The Crown respected the Magennis family, and Catherine was "accustomed to a comfortable way of life". With the pressure of the failing confederacy, Tyrone began drinking heavily and took his frustrations out on Catherine. He considered divorcing her in December 1605, but allegedly she confronted him and warned that if he did not stop his abuse, she "would discover him so far as to infer again to rebellion or to lose his head". English administrator Arthur Chichester subsequently sent officer Toby Caulfield to recruit Catherine as a double agent, but she dismissed this out of hand. Catherine reluctantly accompanied Tyrone on the Flight of Earls, and was highly distressed by her diminished lifestyle and her separation from her children (who were left in Leuven). Tyrone died in Rome on 20 July 1616. His will did not sufficiently provide for Catherine, and she died penniless in Naples.

Catherine had three surviving sons by Tyrone:

- Shane (October 1599 – 29 January 1641) who was recognised by the Spanish court as the successive Earl of Tyrone.

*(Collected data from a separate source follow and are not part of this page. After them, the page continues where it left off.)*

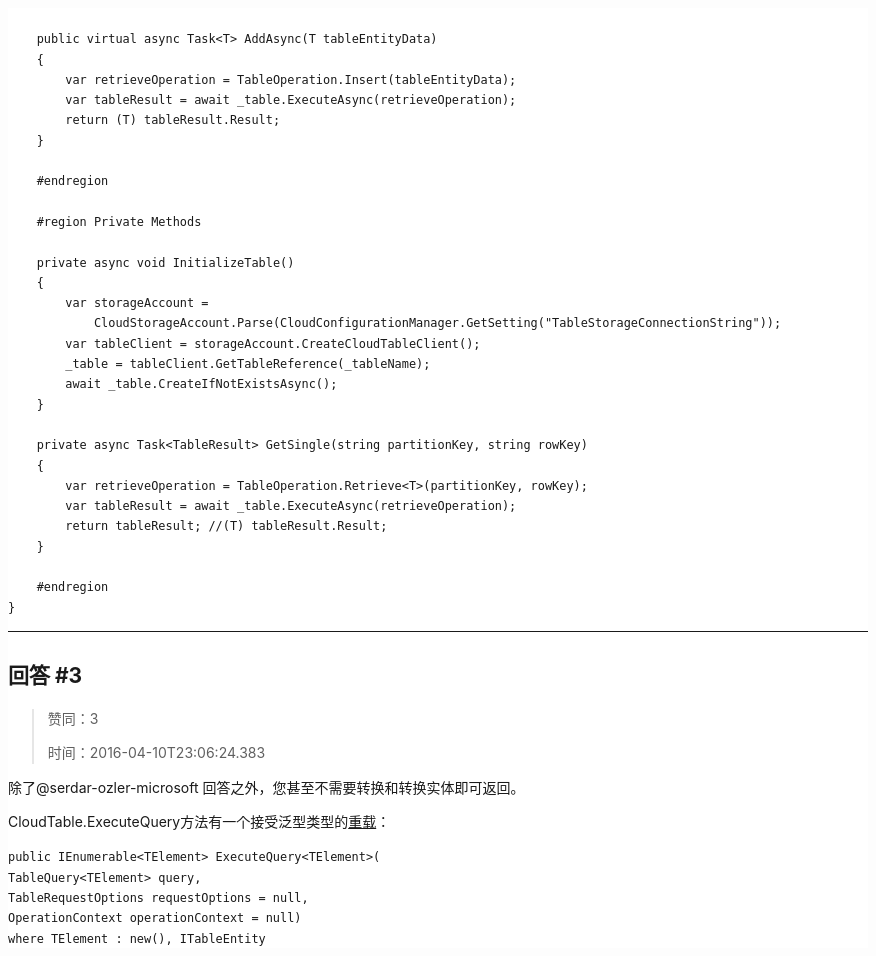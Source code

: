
 ```

    public virtual async Task<T> AddAsync(T tableEntityData)
    {
        var retrieveOperation = TableOperation.Insert(tableEntityData);
        var tableResult = await _table.ExecuteAsync(retrieveOperation);
        return (T) tableResult.Result;
    }

    #endregion

    #region Private Methods

    private async void InitializeTable()
    {
        var storageAccount =
            CloudStorageAccount.Parse(CloudConfigurationManager.GetSetting("TableStorageConnectionString"));
        var tableClient = storageAccount.CreateCloudTableClient();
        _table = tableClient.GetTableReference(_tableName);
        await _table.CreateIfNotExistsAsync();
    }

    private async Task<TableResult> GetSingle(string partitionKey, string rowKey)
    {
        var retrieveOperation = TableOperation.Retrieve<T>(partitionKey, rowKey);
        var tableResult = await _table.ExecuteAsync(retrieveOperation);
        return tableResult; //(T) tableResult.Result;
    }

    #endregion
} 
```

* * *

## 回答 #3

> 赞同：3
> 
> 时间：2016-04-10T23:06:24.383

除了@serdar-ozler-microsoft 回答之外，您甚至不需要转换和转换实体即可返回。

CloudTable.ExecuteQuery方法有一个接受泛型类型的[重载](https://msdn.microsoft.com/en-us/library/microsoft.windowsazure.storage.table.cloudtable.executequery.aspx)：

```
public IEnumerable<TElement> ExecuteQuery<TElement>(
TableQuery<TElement> query,
TableRequestOptions requestOptions = null,
OperationContext operationContext = null)
where TElement : new(), ITableEntity 
```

Per his father's request, he succeeded Henry as colonel of the Irish tercio. Shane fought in the Reapers' War and was killed in Catalonia at the Battle of Montjuïc.
- Conn Ruadh (c. 1602 – in or after 1622), also known as Conn na Creige ("Conn of the rock"). He was left behind at the time of the Flight, was sent to Eton College to be re-educated as a Protestant, and was committed to the Tower of London on 12 August 1622.
- Brian (c. 1604 – 16 August 1617), who was found hanged in his room in Brussels with his hands tied behind his back, possibly assassinated.

== Other children ==
Tyrone was known to have various concubines. He had many illegitimate children or children of unknown maternal origin:

- Margaret O'Neill ( 1593–1612), who married Hugh Maguire around May 1593
- Catherine O'Neill ( 1602), who married Henry Oge O'Neill and had a son, Turlough McHenry O'Neill. Her husband and son both died in 1608 fighting against O'Doherty's rebellion.
- A daughter, who married Donnell Oneyle
- A daughter ( 1615), possible named Bridget, who was with Tyrone in Rome before his death. She presumably took part in the Flight. The historian John McCavitt suggests that she is the same individual as Rose.